**Problem to work on:** Look through the lines of the material and count those containing "Read". Give that count alone.

**Provided data:**
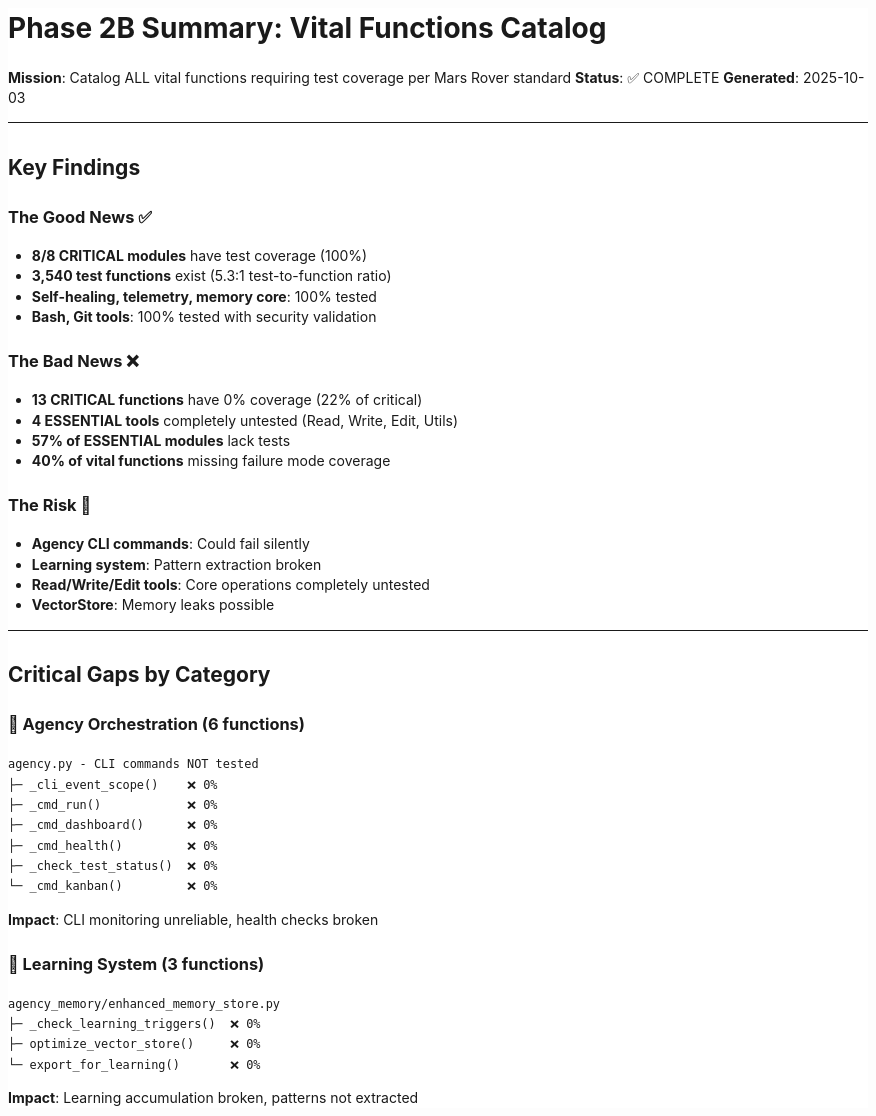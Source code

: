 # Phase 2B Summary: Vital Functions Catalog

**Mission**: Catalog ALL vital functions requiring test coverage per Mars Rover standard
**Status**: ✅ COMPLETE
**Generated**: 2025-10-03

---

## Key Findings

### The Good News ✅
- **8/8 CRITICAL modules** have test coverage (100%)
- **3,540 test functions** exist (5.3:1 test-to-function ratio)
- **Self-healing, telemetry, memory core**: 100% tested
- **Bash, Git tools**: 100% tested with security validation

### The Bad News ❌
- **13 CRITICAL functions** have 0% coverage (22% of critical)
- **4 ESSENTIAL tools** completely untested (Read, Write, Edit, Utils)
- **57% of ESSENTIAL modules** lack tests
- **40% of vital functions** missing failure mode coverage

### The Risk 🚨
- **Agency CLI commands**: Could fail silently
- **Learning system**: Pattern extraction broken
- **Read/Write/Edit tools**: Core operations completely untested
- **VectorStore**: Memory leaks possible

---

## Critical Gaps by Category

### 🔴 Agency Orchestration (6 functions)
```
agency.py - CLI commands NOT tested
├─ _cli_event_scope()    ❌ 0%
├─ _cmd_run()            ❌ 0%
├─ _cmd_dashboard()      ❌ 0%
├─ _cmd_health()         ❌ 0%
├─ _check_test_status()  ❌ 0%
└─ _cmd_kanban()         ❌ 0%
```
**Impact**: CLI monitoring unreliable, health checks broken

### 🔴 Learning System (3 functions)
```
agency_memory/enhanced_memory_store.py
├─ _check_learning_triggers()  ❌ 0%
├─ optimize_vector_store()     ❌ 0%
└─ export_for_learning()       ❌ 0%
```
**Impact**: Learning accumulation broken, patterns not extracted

**Task result:** 2